The real problem with teacher pay
Published October 10, 2019
By Bob Luebke
A recent opinion piece by Dan DiSalvo in the Wall Street Journal (subscription may be required) points out a painful truth about the current debate over teacher pay: the rising cost of benefits is making it difficult for states and local school districts to offer teachers higher salaries.
DiSalvo notes the Chicago Public Schools (CPS) has a pension shortfall of $11 billion. Retirement cost account for more than 25 percent of the money CPS receives from the state. Teachers want higher pay. But it’s getting difficult for state and local governments to even raise teacher salaries. The pay is low for the wrong reason.

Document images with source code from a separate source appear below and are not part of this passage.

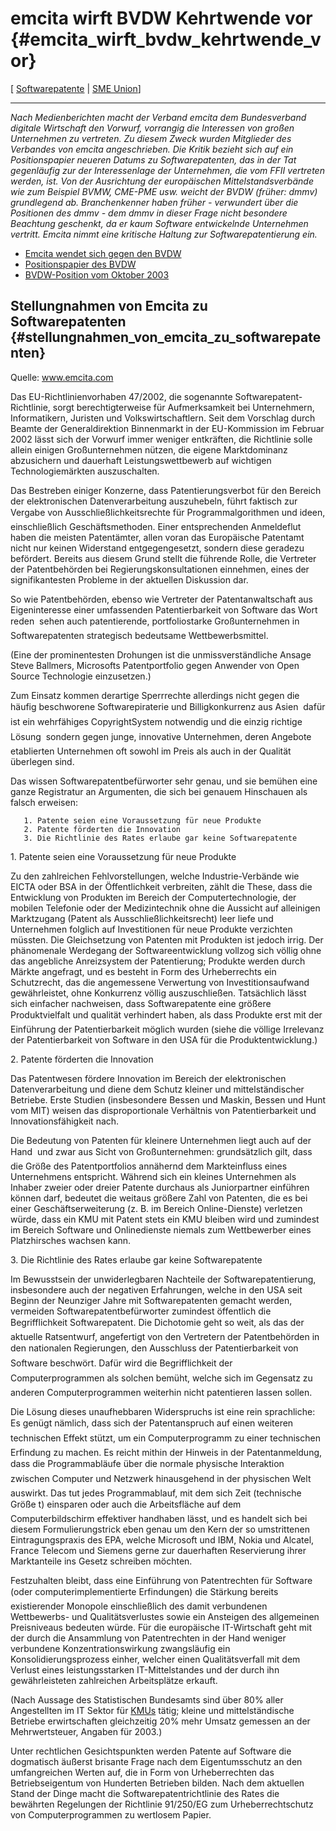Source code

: # emcita wirft BVDW Kehrtwende vor {#emcita_wirft_bvdw_kehrtwende_vor}

\[ [ Softwarepatente](SwpatcninoDe "wikilink") \| [ SME
Union](SmeUnion050427En "wikilink")\]

------------------------------------------------------------------------

*Nach Medienberichten macht der Verband emcita dem Bundesverband
digitale Wirtschaft den Vorwurf, vorrangig die Interessen von großen
Unternehmen zu vertreten. Zu diesem Zweck wurden Mitglieder des
Verbandes von emcita angeschrieben. Die Kritik bezieht sich auf ein
Positionspapier neueren Datums zu Softwarepatenten, das in der Tat
gegenläufig zur der Interessenlage der Unternehmen, die vom FFII
vertreten werden, ist. Von der Ausrichtung der europäischen
Mittelstandsverbände wie zum Beispiel BVMW, CME-PME usw. weicht der BVDW
(früher: dmmv) grundlegend ab. Branchenkenner haben früher - verwundert
über die Positionen des dmmv - dem dmmv in dieser Frage nicht besondere
Beachtung geschenkt, da er kaum Software entwickelnde Unternehmen
vertritt. Emcita nimmt eine kritische Haltung zur Softwarepatentierung
ein.*

-   [Emcita wendet sich gegen den
    BVDW](http://www.vnunet.de/testticker/article.asp?ArticleID=20050510014&Ref=pc-pro "wikilink")
-   [Positionspapier des
    BVDW](http://www.bvdw.org/ww/de/7_pub/themen_neu/software/content7847.cfm "wikilink")
-   [BVDW-Position vom Oktober
    2003](http://www.press1.de/ibot/db/press1.Theda_1066902815.html "wikilink")

## Stellungnahmen von Emcita zu Softwarepatenten {#stellungnahmen_von_emcita_zu_softwarepatenten}

Quelle: www.emcita.com

Das EU-Richtlinienvorhaben 47/2002, die sogenannte
Softwarepatent-Richtlinie, sorgt berechtigterweise für Aufmerksamkeit
bei Unternehmern, Informatikern, Juristen und Volkswirtschaftlern. Seit
dem Vorschlag durch Beamte der Generaldirektion Binnenmarkt in der
EU-Kommission im Februar 2002 lässt sich der Vorwurf immer weniger
entkräften, die Richtlinie solle allein einigen Großunternehmen nützen,
die eigene Marktdominanz abzusichern und dauerhaft Leistungswettbewerb
auf wichtigen Technologiemärkten auszuschalten.

Das Bestreben einiger Konzerne, dass Patentierungsverbot für den Bereich
der elektronischen Datenverarbeitung auszuhebeln, führt faktisch zur
Vergabe von Ausschließlichkeitsrechte für Programmalgorithmen und
ideen, einschließlich Geschäftsmethoden. Einer entsprechenden
Anmeldeflut haben die meisten Patentämter, allen voran das Europäische
Patentamt nicht nur keinen Widerstand entgegengesetzt, sondern diese
geradezu befördert. Bereits aus diesem Grund stellt die führende Rolle,
die Vertreter der Patentbehörden bei Regierungskonsultationen einnehmen,
eines der signifikantesten Probleme in der aktuellen Diskussion dar.

So wie Patentbehörden, ebenso wie Vertreter der Patentanwaltschaft aus
Eigeninteresse einer umfassenden Patentierbarkeit von Software das Wort
reden  sehen auch patentierende, portfoliostarke Großunternehmen in
Softwarepatenten strategisch bedeutsame Wettbewerbsmittel.

(Eine der prominentesten Drohungen ist die unmissverständliche Ansage
Steve Ballmers, Microsofts Patentportfolio gegen Anwender von Open
Source Technologie einzusetzen.)

Zum Einsatz kommen derartige Sperrrechte allerdings nicht gegen die
häufig beschworene Softwarepiraterie und Billigkonkurrenz aus Asien
 dafür ist ein wehrfähiges CopyrightSystem notwendig und die einzig
richtige Lösung  sondern gegen junge, innovative Unternehmen, deren
Angebote etablierten Unternehmen oft sowohl im Preis als auch in der
Qualität überlegen sind.

Das wissen Softwarepatentbefürworter sehr genau, und sie bemühen eine
ganze Registratur an Argumenten, die sich bei genauem Hinschauen als
falsch erweisen:

`   1. Patente seien eine Voraussetzung für neue Produkte`\
`   2. Patente förderten die Innovation`\
`   3. Die Richtlinie des Rates erlaube gar keine Softwarepatente`

1\. Patente seien eine Voraussetzung für neue Produkte

Zu den zahlreichen Fehlvorstellungen, welche Industrie-Verbände wie
EICTA oder BSA in der Öffentlichkeit verbreiten, zählt die These, dass
die Entwicklung von Produkten im Bereich der Computertechnologie, der
mobilen Telefonie oder der Medizintechnik ohne die Aussicht auf
alleinigen Marktzugang (Patent als Ausschließlichkeitsrecht) leer liefe
und Unternehmen folglich auf Investitionen für neue Produkte verzichten
müssten. Die Gleichsetzung von Patenten mit Produkten ist jedoch irrig.
Der phänomenale Werdegang der Softwareentwicklung vollzog sich völlig
ohne das angebliche Anreizsystem der Patentierung; Produkte werden durch
Märkte angefragt, und es besteht in Form des Urheberrechts ein
Schutzrecht, das die angemessene Verwertung von Investitionsaufwand
gewährleistet, ohne Konkurrenz völlig auszuschließen. Tatsächlich lässt
sich einfacher nachweisen, dass Softwarepatente eine größere
Produktvielfalt und qualität verhindert haben, als dass Produkte erst
mit der Einführung der Patentierbarkeit möglich wurden (siehe die
völlige Irrelevanz der Patentierbarkeit von Software in den USA für die
Produktentwicklung.)

2\. Patente förderten die Innovation

Das Patentwesen fördere Innovation im Bereich der elektronischen
Datenverarbeitung und diene dem Schutz kleiner und mittelständischer
Betriebe. Erste Studien (insbesondere Bessen und Maskin, Bessen und Hunt
vom MIT) weisen das disproportionale Verhältnis von Patentierbarkeit und
Innovationsfähigkeit nach.

Die Bedeutung von Patenten für kleinere Unternehmen liegt auch auf der
Hand  und zwar aus Sicht von Großunternehmen: grundsätzlich gilt, dass
die Größe des Patentportfolios annähernd dem Markteinfluss eines
Unternehmens entspricht. Während sich ein kleines Unternehmen als
Inhaber zweier oder dreier Patente durchaus als Juniorpartner einführen
können darf, bedeutet die weitaus größere Zahl von Patenten, die es bei
einer Geschäftserweiterung (z. B. im Bereich Online-Dienste) verletzen
würde, dass ein KMU mit Patent stets ein KMU bleiben wird und zumindest
im Bereich Software und Onlinedienste niemals zum Wettbewerber eines
Platzhirsches wachsen kann.

3\. Die Richtlinie des Rates erlaube gar keine Softwarepatente

Im Bewusstsein der unwiderlegbaren Nachteile der Softwarepatentierung,
insbesondere auch der negativen Erfahrungen, welche in den USA seit
Beginn der Neunziger Jahre mit Softwarepatenten gemacht werden,
vermeiden Softwarepatentbefürworter zumindest öffentlich die
Begrifflichkeit Softwarepatent. Die Dichotomie geht so weit, als das
der aktuelle Ratsentwurf, angefertigt von den Vertretern der
Patentbehörden in den nationalen Regierungen, den Ausschluss der
Patentierbarkeit von Software beschwört. Dafür wird die Begrifflichkeit
der Computerprogrammen als solchen bemüht, welche sich im Gegensatz zu
anderen Computerprogrammen weiterhin nicht patentieren lassen sollen.

Die Lösung dieses unaufhebbaren Widerspruchs ist eine rein sprachliche:
Es genügt nämlich, dass sich der Patentanspruch auf einen weiteren
technischen Effekt stützt, um ein Computerprogramm zu einer technischen
Erfindung zu machen. Es reicht mithin der Hinweis in der
Patentanmeldung, dass die Programmabläufe über die normale physische
Interaktion zwischen Computer und Netzwerk hinausgehend in der
physischen Welt auswirkt. Das tut jedes Programmablauf, mit dem sich
Zeit (technische Größe t) einsparen oder auch die Arbeitsfläche auf
dem Computerbildschirm effektiver handhaben lässt, und es handelt sich
bei diesem Formulierungstrick eben genau um den Kern der so umstrittenen
Eintragungspraxis des EPA, welche Microsoft und IBM, Nokia und Alcatel,
France Telecom und Siemens gerne zur dauerhaften Reservierung ihrer
Marktanteile ins Gesetz schreiben möchten.

Festzuhalten bleibt, dass eine Einführung von Patentrechten für Software
(oder computerimplementierte Erfindungen) die Stärkung bereits
existierender Monopole einschließlich des damit verbundenen Wettbewerbs-
und Qualitätsverlustes sowie ein Ansteigen des allgemeinen Preisniveaus
bedeuten würde. Für die europäische IT-Wirtschaft geht mit der durch die
Ansammlung von Patentrechten in der Hand weniger verbundene
Konzentrationswirkung zwangsläufig ein Konsolidierungsprozess einher,
welcher einen Qualitätsverfall mit dem Verlust eines leistungsstarken
IT-Mittelstandes und der durch ihn gewährleisteten zahlreichen
Arbeitsplätze erkauft.

(Nach Aussage des Statistischen Bundesamts sind über 80% aller
Angestellten im IT Sektor für [KMUs](KMUs "wikilink") tätig; kleine und
mittelständische Betriebe erwirtschaften gleichzeitig 20% mehr Umsatz
gemessen an der Mehrwertsteuer, Angaben für 2003.)

Unter rechtlichen Gesichtspunkten werden Patente auf Software die
dogmatisch äußerst brisante Frage nach dem Eigentumsschutz an den
umfangreichen Werten auf, die in Form von Urheberrechten das
Betriebseigentum von Hunderten Betrieben bilden. Nach dem aktuellen
Stand der Dinge macht die Softwarepatentrichtlinie des Rates die
bewährten Regelungen der Richtlinie 91/250/EG zum Urheberrechtschutz von
Computerprogrammen zu wertlosem Papier.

Although problems in North Carolina aren’t as bleak as Illinois, the numbers are still concerning.
According to the Department of Public Instruction, in school year 2017-18, the state spent $8.752 billion on K-12 education. However, $2.154 billion of that amount – or approximately a quarter (24.6 percent) of state dollars, was spent on employee benefits. If we include all dollars, state, federal and local, the total for employee benefits increases to $2.9 billion, about 22 percent of the $ 13.4 billion spent on the public schools in 2017-18,
The numbers are troubling. Even more so are the trends driving them. In 2007-08, North Carolina allotted $7.890 billion for K-12 education and $1.422 billion – or approximately 18 percent of all state dollars — for employee benefits. You know where this is going.
Teachers have received pay raises in the last five budgets. When lawmakers decide on a budget, it will likely be six. Over the past five years, teacher pay has increased from $47,792(2014-15) to $53,975 (2018-19), or by 13 percent.

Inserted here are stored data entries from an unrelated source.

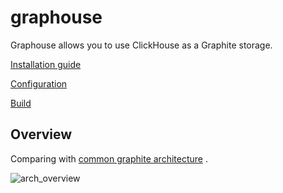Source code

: graphouse
=========

Graphouse allows you to use ClickHouse as a Graphite storage.

[Installation guide](doc/install.md)

[Configuration](doc/config.md)

[Build](doc/build.md)

Overview
--------
Comparing with [common graphite architecture](https://github.com/graphite-project/graphite-web#overview) .


![arch_overview](doc/img/arch_overview.png)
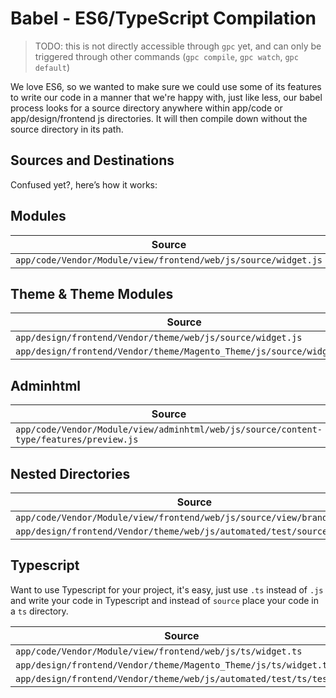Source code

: # Babel - ES6/TypeScript Compilation

> TODO: this is not directly accessible through `gpc` yet, and can only be triggered through other commands (`gpc compile`, `gpc watch`, `gpc default`)

We love ES6, so we wanted to make sure we could use some of its features to write our code in a manner that we're happy with, just like less, our babel process looks for a source directory anywhere within app/code or app/design/frontend js directories.  It will then compile down without the source directory in its path.

## Sources and Destinations

Confused yet?, here’s how it works:

[comment]: # (The table below was generated here: https://www.tablesgenerator.com/markdown_tables# It can be copy pasted into this generator for easy updating in the future)

## Modules

| Source                                                                                 | Destination                                                                     |
|----------------------------------------------------------------------------------------|---------------------------------------------------------------------------------|
| `app/code/Vendor/Module/view/frontend/web/js/source/widget.js`                         | `app/code/Vendor/Module/view/frontend/web/js/widget.js`                         |

## Theme & Theme Modules

| Source                                                                                 | Destination                                                                     |
|----------------------------------------------------------------------------------------|---------------------------------------------------------------------------------|
| `app/design/frontend/Vendor/theme/web/js/source/widget.js`                             | `app/design/frontend/Vendor/theme/web/js/widget.js`                             |
| `app/design/frontend/Vendor/theme/Magento_Theme/js/source/widget.js`                   | `app/design/frontend/Vendor/theme/Magento_Theme/js/widget.js`                   |

## Adminhtml

| Source                                                                                 | Destination                                                                     |
|----------------------------------------------------------------------------------------|---------------------------------------------------------------------------------|
| `app/code/Vendor/Module/view/adminhtml/web/js/source/content-type/features/preview.js` | `app/code/Vendor/Module/view/adminhtml/web/js/content-type/features/preview.js` |

## Nested Directories

| Source                                                                                 | Destination                                                                     |
|----------------------------------------------------------------------------------------|---------------------------------------------------------------------------------|
| `app/code/Vendor/Module/view/frontend/web/js/source/view/brands/list.js`               | `app/code/Vendor/Module/view/frontend/web/js/view/brands/list.js`               |
| `app/design/frontend/Vendor/theme/web/js/automated/test/source/test.js`                | `app/design/frontend/Vendor/theme/web/js/automated/test/test.js`                |

## Typescript

Want to use Typescript for your project, it's easy, just use `.ts` instead of `.js` and write your code in Typescript and instead of `source` place your code in a `ts` directory.

| Source                                                                             | Destination                                                                     |
|------------------------------------------------------------------------------------|---------------------------------------------------------------------------------|
| `app/code/Vendor/Module/view/frontend/web/js/ts/widget.ts`                         | `app/code/Vendor/Module/view/frontend/web/js/widget.js`                         |
| `app/design/frontend/Vendor/theme/Magento_Theme/js/ts/widget.ts`                   | `app/design/frontend/Vendor/theme/Magento_Theme/js/widget.js`                   |
| `app/design/frontend/Vendor/theme/web/js/automated/test/ts/test.ts`                | `app/design/frontend/Vendor/theme/web/js/automated/test/test.js`                |

[comment]: # (End Table Generator Comment)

While the calls for higher teacher pay appear to be endless, what is often left out of those discussions is the rising cost of benefits. I have reiterated that point repeatedly in articles listed here here and here.

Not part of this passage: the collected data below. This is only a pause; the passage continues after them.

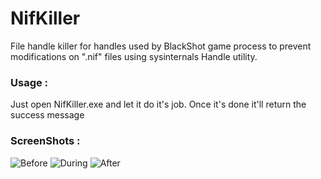 # NifKiller
File handle killer for handles used by BlackShot game process to prevent modifications on ".nif" files using sysinternals Handle utility.
### Usage : 
Just open NifKiller.exe and let it do it's job. Once it's done it'll return the success message
### ScreenShots : 
![Before](https://i.imgur.com/nUcHxo3.png)
![During](https://i.imgur.com/TCdNabO.png)
![After](https://i.imgur.com/GkO8rkI.png)
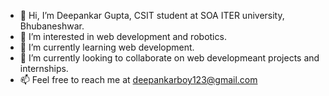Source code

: - 👋 Hi, I’m Deepankar Gupta,
     CSIT student at SOA ITER university, Bhubaneshwar.
- 👀 I’m interested in web development and robotics.
- 🌱 I’m currently learning web development.
- 💞️ I’m currently looking to collaborate on web developmeant projects and internships.
- 📫 Feel free to reach me at deepankarboy123@gmail.com

<!---
deepankarboy123/deepankarboy123 is a ✨ special ✨ repository because its `README.md` (this file) appears on your GitHub profile.
You can click the Preview link to take a look at your changes.
--->
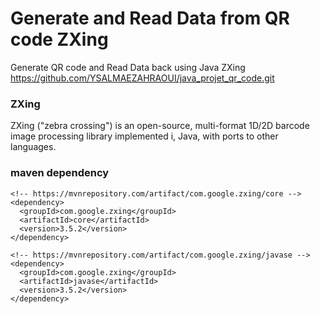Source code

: # Generate and Read Data from QR code ZXing
Generate QR code and Read Data back using Java ZXing
https://github.com/YSALMAEZAHRAOUI/java_projet_qr_code.git

### ZXing
ZXing ("zebra crossing") is an open-source, multi-format 1D/2D barcode image processing library implemented i, Java, with ports to other languages.

### maven dependency

    <!-- https://mvnrepository.com/artifact/com.google.zxing/core -->
    <dependency>
      <groupId>com.google.zxing</groupId>
      <artifactId>core</artifactId>
      <version>3.5.2</version>
    </dependency>

    <!-- https://mvnrepository.com/artifact/com.google.zxing/javase -->
    <dependency>
      <groupId>com.google.zxing</groupId>
      <artifactId>javase</artifactId>
      <version>3.5.2</version>
    </dependency>

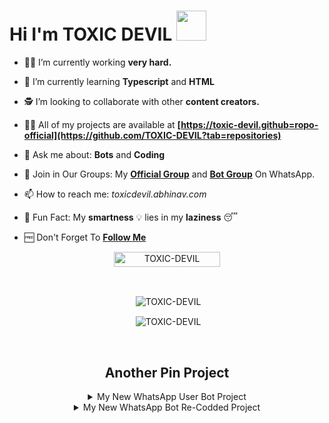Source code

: # Hi I'm TOXIC DEVIL&nbsp;<a href="Hey"><img src="https://raw.githubusercontent.com/TOXIC-DEVIL/TOXIC-DEVIL/TOXIC-DEVIL-OFFICIAL/media/Hi.gif" width="48px"></a>

- 🧑‍🏫 I’m currently working **very hard.**

- 📖 I’m currently learning **Typescript** and **HTML**

- 🕵️ I’m looking to collaborate with other **content creators.**

- 👨‍💻 All of my projects are available at
                   **[https://toxic-devil.github=ropo-official](https://github.com/TOXIC-DEVIL?tab=repositories)**

- 💬 Ask me about: **Bots** and **Coding**

- 🦜 Join in Our Groups: My **[Official Group](https://chat.whatsapp.com/KMHpUACludA5XIcPncFkl1)** and **[Bot Group](https://chat.whatsapp.com/Dt8hkeRksp29Cybh4AUSwm)** On WhatsApp.

- 📫 How to reach me: *toxicdevil.abhinav.com*

- 🤣 Fun Fact: My **smartness** 💡 lies in my **laziness** 😴

- 🆓 Don't Forget To **[Follow Me](https://github.com/TOXIC-DEVIL)**

<p align="center"> <a href="TOXIC-DEVIL"><img width="170px" height="24" src="https://komarev.com/ghpvc/?username=TOXIC-DEVIL&label=PROFILE%20VISITORS&color=green&style=flat-square" alt="TOXIC-DEVIL" /></a> </p><br> 


<div align="center">
<p>&nbsp;<img align="center" src="https://github-readme-stats.vercel.app/api?username=TOXIC-DEVIL&show_icons=true&theme=nightowl" alt="TOXIC-DEVIL" /></p>

<p>&nbsp;<img align="center" src="https://github-readme-stats.vercel.app/api/top-langs/?username=TOXIC-DEVIL&theme=algolia&layout=compact&langs_count=10&hide_border=true&show_icons=true" alt="TOXIC-DEVIL"/></p></a><br> 

## Another Pin Project
<details>
  <summary>My New WhatsApp User Bot Project</summary>
   <a href="https://github.com/TOXIC-DEVIL/Felix-Userbot">
    <img src="https://github-readme-stats.vercel.app/api/pin/?username=TOXIC-DEVIL&repo=Felix-Userbot">
  </a>
</details>
<details>
  <summary>My New WhatsApp Bot Re-Codded Project</summary>
   <a href="https://github.com/TOXIC-DEVIL/WhatsAsenaPublic">
    <img src="https://github-readme-stats.vercel.app/api/pin/?username=TOXIC-DEVIL&repo=WhatsAsenaPublic">
  </a>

In 2018-19, the value of the average benefit package for teachers in 2019 was $20,413. That includes health insurance ($6,104), retirement benefits (18.86% of salary) and social security (7.65 percent of salary).
While average teacher salary has increased approximately 13 percent over the last five years, the value of the average teacher benefits (health insurance, retirement and social security) increased 25 percent over the same time period.
The budget bill vetoed by Governor Cooper includes a provision to raise the percentage paid for retirement costs one full percentage point to 19.86 percent as well as a provisions to increase the cost of health insurance to $6,306 per employee, while the costs of social security are expected to remain the same at 7.65 percent of salary.
How high have the cost of benefits risen? In 2007-08, the cost of health insurance for teachers was $4,097 per employee. The percentage of salary allotted for retirement — 7.83 percent — was only slightly higher than the costs of social security (7.65 percent of employee wages) Next year retirement costs may break the 20 percent barrier.
Teachers deserve better pay. But more than that, they deserve a pay system that rewards excellence and value. The current system fails to do so and every year asks taxpayers for more.
The current path of annual salary increases is not sustainable or desirable. Teachers have yet to receive a pay plan from the legislature. Proposed salary increases in the conference committee report for teacher step and bonuses ranges from 1 to 6.1 percent Gov. Cooper proposed a 9 percent salary increase for teachers over two years (4.5 percent per year). What will the final number be? Who knows; likely somewhere in the middle.
People say North Carolina’s retirement system is in better shape than most states. That may be true, but trouble is ahead. Just ask State Treasurer Dale Folwell.
The cost of benefits must be a bigger part of discussions on teacher pay. While North Carolina has taken steps to hold down future costs by limiting the range of benefits for new teachers and seeking to end pension spiking, more can be done. Teachers and state and local government need flexibility. Teachers should have the option of more benefits or more salary.
As DiSalvo suggests in his article, states should offer teachers higher salaries in exchange for retirement reforms. It’s exactly the path North Carolina should be taking.
The talk about teacher pay is endless. North Carolina will once again raise teacher pay. Before we do however, we need to understand how the rising cost of teacher benefits is hampering our ability to pay teachers.
Let’s do more than respond to the endless chorus on teacher pay. Let’s finally remedy the factors which have contributed to the current problems.